Eye movement desensitization and reprocessing (EMDR) is a form of psychotherapy to resolve the development of trauma-related disorders caused by exposure to distressing events such as rape or military combat. When a traumatic or distressing experience occurs, it may overwhelm usual cognitive and neurological coping mechanisms. The memory and associated stimuli of the event are inadequately processed, and are dysfunctionally stored in an isolated memory network.

The goal of EMDR therapy is to process these distressing memories, reducing their lingering influence and allowing developing more adaptive coping mechanisms. 


Although EMDR may be used for other problems, its research support is primarily for disorders stemming from distressing life experiences, such as post-traumatic stress disorder.


EMDR integrates elements of effective psychodynamic, imaginal exposure, cognitive therapy, interpersonal, experiential, physiological and somatic therapies. Distinguishing EMDR from other therapies, however, is the unique element of bilateral stimulation EMDR uses a structured approach to address the past, present, and future aspects of a traumatic or distressing memory that has been dysfunctionally stored.


During the processing phases of EMDR, focus on disturbing memory in multiple brief sets of about 15–30 seconds. Simultaneously, focus on the dual attention stimulus. Following each set of such dual attention, question is asked what associative information was elicited during the procedure. This new material usually becomes the focus of the next set.


This process of alternating dual attention and personal association is repeated many times during the session. When traumatic memory networks are activated, re-experiencing aspects of the original event, often resulting in inappropriate overreactions.


This explains why people who have experienced or witnessed a traumatic incident may have recurring sensory flashbacks, thoughts, beliefs, or dreams. An unprocessed memory of a traumatic event can retain high levels of sensory and emotional intensity, even though many years may have passed.


The theory is that EMDR works directly with memory networks and enhances information processing by forging associations between the distressing memory and more adaptive information contained in other semantic memory networks. It is thought that the distressing memory is transformed when new connections are forged with more positive and realistic information.


This result in a transformation of the emotional, sensory, and cognitive components of the memory; when the memory is accessed, the individual is no longer distressed. Instead he/she recalls the incident with a new perspective, new insight, resolution of the cognitive distortions, elimination of emotional distress, and relief of related physiological arousal.
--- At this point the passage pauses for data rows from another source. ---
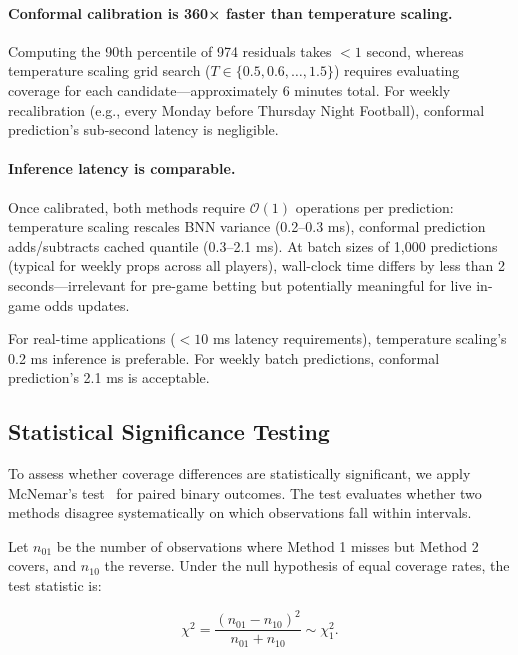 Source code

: 
\paragraph{Conformal calibration is 360× faster than temperature scaling.}
Computing the 90th percentile of 974 residuals takes $<1$ second, whereas temperature scaling grid search ($T \in \{0.5, 0.6, \ldots, 1.5\}$) requires evaluating coverage for each candidate—approximately 6 minutes total. For weekly recalibration (e.g., every Monday before Thursday Night Football), conformal prediction's sub-second latency is negligible.

\paragraph{Inference latency is comparable.}
Once calibrated, both methods require $\mathcal{O}(1)$ operations per prediction: temperature scaling rescales BNN variance (0.2--0.3 ms), conformal prediction adds/subtracts cached quantile (0.3--2.1 ms). At batch sizes of 1,000 predictions (typical for weekly props across all players), wall-clock time differs by less than 2 seconds—irrelevant for pre-game betting but potentially meaningful for live in-game odds updates.

For real-time applications ($<10$ ms latency requirements), temperature scaling's 0.2 ms inference is preferable. For weekly batch predictions, conformal prediction's 2.1 ms is acceptable.

\subsection{Statistical Significance Testing}\label{subsec:conformal-significance}

To assess whether coverage differences are statistically significant, we apply McNemar's test~\citep{mcnemar1947note} for paired binary outcomes. The test evaluates whether two methods disagree systematically on which observations fall within intervals.

Let $n_{01}$ be the number of observations where Method 1 misses but Method 2 covers, and $n_{10}$ the reverse. Under the null hypothesis of equal coverage rates, the test statistic is:

\begin{equation}
    \chi^2 = \frac{(n_{01} - n_{10})^2}{n_{01} + n_{10}} \sim \chi^2_1.
\end{equation}

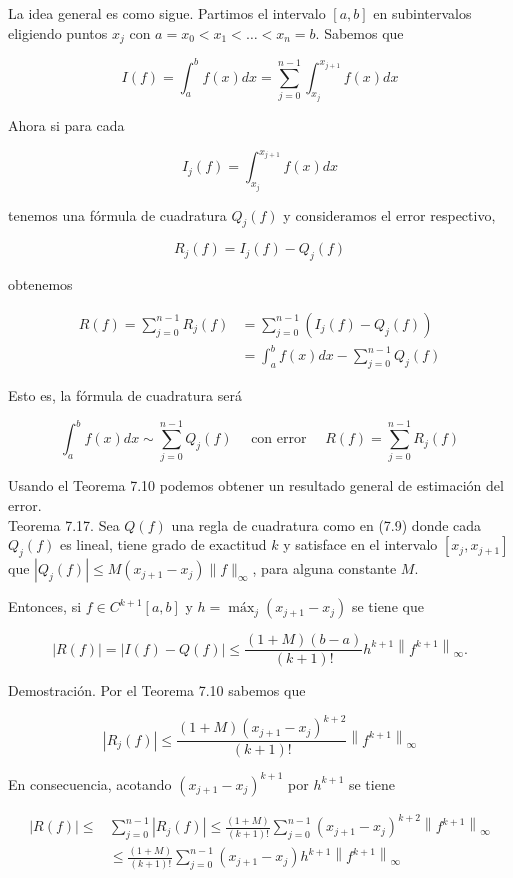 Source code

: \documentclass[10pt]{book}
\begin{document}
La idea general es como sigue. Partimos el intervalo $[a, b]$ en subintervalos eligiendo puntos $x_{j}$ con $a=x_{0}<x_{1}<\ldots<x_{n}=b$. Sabemos que

$$
I(f)=\int_{a}^{b} f(x) d x=\sum_{j=0}^{n-1} \int_{x_{j}}^{x_{j+1}} f(x) d x
$$

Ahora si para cada

$$
I_{j}(f)=\int_{x_{j}}^{x_{j+1}} f(x) d x
$$

tenemos una fórmula de cuadratura $Q_{j}(f)$ y consideramos el error respectivo,

$$
R_{j}(f)=I_{j}(f)-Q_{j}(f)
$$

obtenemos

$$
\begin{aligned}
R(f)=\sum_{j=0}^{n-1} R_{j}(f) & =\sum_{j=0}^{n-1}\left(I_{j}(f)-Q_{j}(f)\right) \\
& =\int_{a}^{b} f(x) d x-\sum_{j=0}^{n-1} Q_{j}(f)
\end{aligned}
$$

Esto es, la fórmula de cuadratura será


\begin{equation*}
\int_{a}^{b} f(x) d x \sim \sum_{j=0}^{n-1} Q_{j}(f) \quad \text { con error } \quad R(f)=\sum_{j=0}^{n-1} R_{j}(f) \tag{7.9}
\end{equation*}


Usando el Teorema 7.10 podemos obtener un resultado general de estimación del error.\\
Teorema 7.17. Sea $Q(f)$ una regla de cuadratura como en (7.9) donde cada $Q_{j}(f)$ es lineal, tiene grado de exactitud $k$ y satisface en el intervalo $\left[x_{j}, x_{j+1}\right]$ que $\left|Q_{j}(f)\right| \leq M\left(x_{j+1}-x_{j}\right)\|f\|_{\infty}$, para alguna constante $M$.

Entonces, si $f \in C^{k+1}[a, b]$ y $h=\operatorname{máx}_{j}\left(x_{j+1}-x_{j}\right)$ se tiene que

$$
|R(f)|=|I(f)-Q(f)| \leq \frac{(1+M)(b-a)}{(k+1)!} h^{k+1}\left\|f^{k+1}\right\|_{\infty} .
$$

Demostración. Por el Teorema 7.10 sabemos que

$$
\left|R_{j}(f)\right| \leq \frac{(1+M)\left(x_{j+1}-x_{j}\right)^{k+2}}{(k+1)!}\left\|f^{k+1}\right\|_{\infty}
$$

En consecuencia, acotando $\left(x_{j+1}-x_{j}\right)^{k+1}$ por $h^{k+1}$ se tiene

$$
\begin{aligned}
|R(f)| \leq & \sum_{j=0}^{n-1}\left|R_{j}(f)\right| \leq \frac{(1+M)}{(k+1)!} \sum_{j=0}^{n-1}\left(x_{j+1}-x_{j}\right)^{k+2}\left\|f^{k+1}\right\|_{\infty} \\
& \leq \frac{(1+M)}{(k+1)!} \sum_{j=0}^{n-1}\left(x_{j+1}-x_{j}\right) h^{k+1}\left\|f^{k+1}\right\|_{\infty}
\end{aligned}
$$
\end{document}
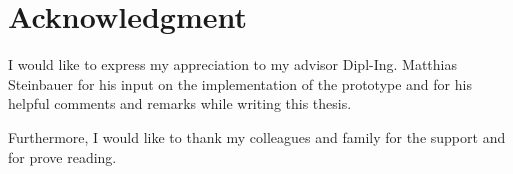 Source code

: \chapter*{Acknowledgment}

\ifx\manuscriptmode\undefined{}

I would like to express my appreciation to my advisor Dipl-Ing. Matthias Steinbauer for his input on the implementation of the prototype and for his helpful comments and remarks while writing this thesis.

Furthermore, I would like to thank my colleagues and family for the support and for prove reading.
\fi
When the distressing or traumatic event is an isolated, single incident (e.g., a traffic accident), approximately three sessions are necessary for comprehensive treatment. When multiple traumatic events contribute to a health problem—such as physical, sexual, or emotional abuse, parental neglect, severe illness, accident, injury, or health-related trauma that result in chronic impairment to health and well-being, or combat trauma, the time to heal may be longer, and complex, multiple trauma may require many more sessions for the treatment to be complete and robust.


Although EMDR is established as an evidence-based treatment for post-traumatic stress disorder, there are two main perspectives on EMDR therapy. First, although a number of different processes underlie EMDR, the eye movements add to the therapy's effectiveness by evoking neurological and physiological changes that may aid in the processing of the trauma memories being treated.


The other perspective is that the eye movements are an unnecessary epiphenomenon, and that EMDR is simply a form of desensitization.